Вот и пришлось Аркану выжидать, пока не подвернется стоящая цель для единственного выстрела.
Молодая косуля совершила непоправимую ошибку: отвлеклась и слишком близко подпустила к себе страшного врага. Несколько минут она стояла неподвижно. С тревогой вглядывалась куда-то в заросли, не чувствуя сзади человека.
Пуля попала ей в шею, но сразу не свалила. Косуля мотнула головой и какими-то неестественными боковыми прыжками устремилась прочь. Снег был неглубоким, и человек без труда преследовал зверя. Вот только скользкие камни замедляли его бег.
Через минуту-другую из шеи косули вдруг ударил фонтан крови. Ноги животного тут же подкосились. От радости Аркан забыл об осторожности. В нескольких шагах от косули поскользнулся и разбил о камень колено.
К мертвой косуле он уже не бежал, не шел, а полз, кривясь от боли.
Вот наконец и теплая туша зверя. Аркан достал нож, но тут же потерял сознание: то ли от боли в колене, а может, дали себя знать слабость и голод.

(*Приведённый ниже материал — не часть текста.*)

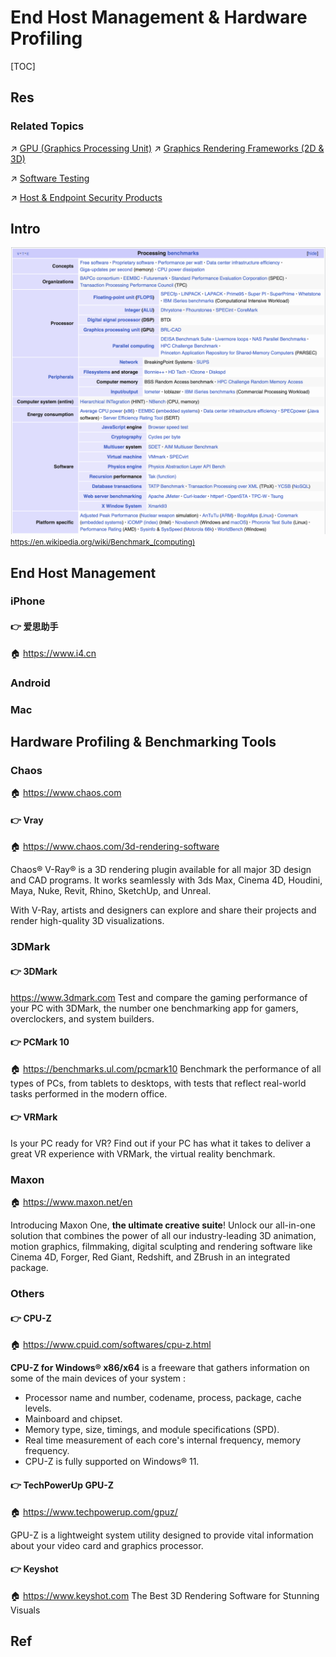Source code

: # End Host Management & Hardware Profiling

[TOC]



## Res
### Related Topics
↗ [GPU (Graphics Processing Unit)](../../👷🏾‍♂️%20Computer%20(Host)%20System/Computer%20Architecture/Computer%20Microarchitectures%20(Computer%20Organization)%20&%20von%20Neumann%20Model/🚦%20Computer%20Processors%20&%20Logic%20Chips/📌%20Microprocessors%20Unit%20(MPU)/GPU%20(Graphics%20Processing%20Unit)/GPU%20(Graphics%20Processing%20Unit).md)
↗ [Graphics Rendering Frameworks (2D & 3D)](../../👩‍💻%20Computer%20Languages%20&%20Programming%20Methodology/🛠️%20Programming%20Tools%20Chain/🚠%20Application%20Runtimes%20&%20SDKs/🧩%20Media%20Processing%20&%20GUI%20SDK/🖼️%20Graphics%20Rendering%20Frameworks%20(2D%20&%203D)/Graphics%20Rendering%20Frameworks%20(2D%20&%203D).md)

↗ [Software Testing](../../../Software%20Engineering/Software%20Maintenance%20&%20Operations%20Management/🧪%20Software%20Testing/Software%20Testing.md)

↗ [Host & Endpoint Security Products](../../../CyberSecurity/⛈️%20Risk%20Management/🐺%20Risk%20Countermeasures%20&%20Security%20Control/🛌%20Comprehensive%20Defense%20Systems%20&%20Security%20Products/Host%20&%20Endpoint%20Security%20Products/Host%20&%20Endpoint%20Security%20Products.md)



## Intro
![](../../../../Assets/Pics/Screenshot%202024-07-15%20at%2010.24.05%20PM.png)
<small>https://en.wikipedia.org/wiki/Benchmark_(computing)</small>



## End Host Management
### iPhone
#### 👉 爱思助手
🏠 https://www.i4.cn


### Android


### Mac



## Hardware Profiling & Benchmarking Tools
### Chaos
🏠 https://www.chaos.com
#### 👉 Vray
🏠 https://www.chaos.com/3d-rendering-software

Chaos® V-Ray® is a 3D rendering plugin available for all major 3D design and CAD programs. It works seamlessly with 3ds Max, Cinema 4D, Houdini, Maya, Nuke, Revit, Rhino, SketchUp, and Unreal.  
  
With V-Ray, artists and designers can explore and share their projects and render high-quality 3D visualizations.


### 3DMark
#### 👉 3DMark
https://www.3dmark.com
Test and compare the gaming performance of your PC with 3DMark, the number one benchmarking app for gamers, overclockers, and system builders.
#### 👉 PCMark 10
🏠 https://benchmarks.ul.com/pcmark10
Benchmark the performance of all types of PCs, from tablets to desktops, with tests that reflect real-world tasks performed in the modern office.
#### 👉 VRMark
Is your PC ready for VR? Find out if your PC has what it takes to deliver a great VR experience with VRMark, the virtual reality benchmark.


### Maxon
🏠 https://www.maxon.net/en

Introducing Maxon One, **the ultimate creative suite**! Unlock our all-in-one solution that combines the power of all our industry-leading 3D animation, motion graphics, filmmaking, digital sculpting and rendering software like Cinema 4D, Forger, Red Giant, Redshift, and ZBrush in an integrated package.


### Others
#### 👉 CPU-Z
🏠 https://www.cpuid.com/softwares/cpu-z.html

**CPU-Z for Windows® x86/x64** is a freeware that gathers information on some of the main devices of your system :
- Processor name and number, codename, process, package, cache levels.
- Mainboard and chipset.
- Memory type, size, timings, and module specifications (SPD).
- Real time measurement of each core's internal frequency, memory frequency.
- CPU-Z is fully supported on Windows® 11.
#### 👉 TechPowerUp GPU-Z
🏠 https://www.techpowerup.com/gpuz/

GPU-Z is a lightweight system utility designed to provide vital information about your video card and graphics processor.
#### 👉 Keyshot
🏠 https://www.keyshot.com
The Best 3D Rendering Software for Stunning Visuals



## Ref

Старики кандальники говорили: «Повстречал росомаху — значит фарт уловил» Пришел он в себя от странных звуков. Вначале увидел над головой робкие вечерние звезды, потом — лежавшую рядом мертвую косулю и какое-то мохнатое, темное существо на ней.
В первое мгновение беглому каторжнику показалось, что перед ним — небольшой медведь. Страх заглушил боль.
«Наган теперь — не помощник, — подумал он. — А с одной финкой косолапого не одолеть…»
Аркан пошевелился. Зверь настороженно поднял голову. Перепачканная кровью морда, оскаленные клыки, а в пасти — кусок вырванного из туши косули мяса. Зрелище не для слабых. Но беглец пригляделся и радостно вздохнул: росомаха!
Может, в это мгновение он вспомнил о наставлении старого вора и взглянул в необыкновенно синие глаза хищника. Ни страха, ни удивления — лишь холодная таинственность северной ночи застыла в них.
Тяжелый, мохнатый хвост росомахи несколько раз качнулся из стороны в сторону, и, не выпуская кусок мяса, неуклюже переваливаясь, она кинулась прочь.
Несмотря на темноту, Аркан хорошо видел ее четкие следы на снегу.
— За ней! — сам себе приказал он и стал медленно подниматься на ноги.
Аркан ожидал сильной боли в разбитом колене, однако, к изумлению, ничего не почувствовал. Вспомнив уроки старых каторжников, он смазал рану уже почти замерзшей кровью косули. Потом отрезал от животного себе на пропитание кусок мяса и тронулся в путь.
Находка в пещере
Несколько раз Аркану показалось, что росомаха остановилась вдали и секунду-другую смотрела на него. И синим огнем горели ее глаза.
Наконец беглый каторжник добрел до расселины среди невысоких скал. При ярком свете луны он увидел, что следы зверя ведут в крохотную пещерку.
Человек задумался: если это логово росомахи и она там — то соваться рискованно. В безвыходном положении, в узком пространстве ее клыки и когти могут быть очень опасными.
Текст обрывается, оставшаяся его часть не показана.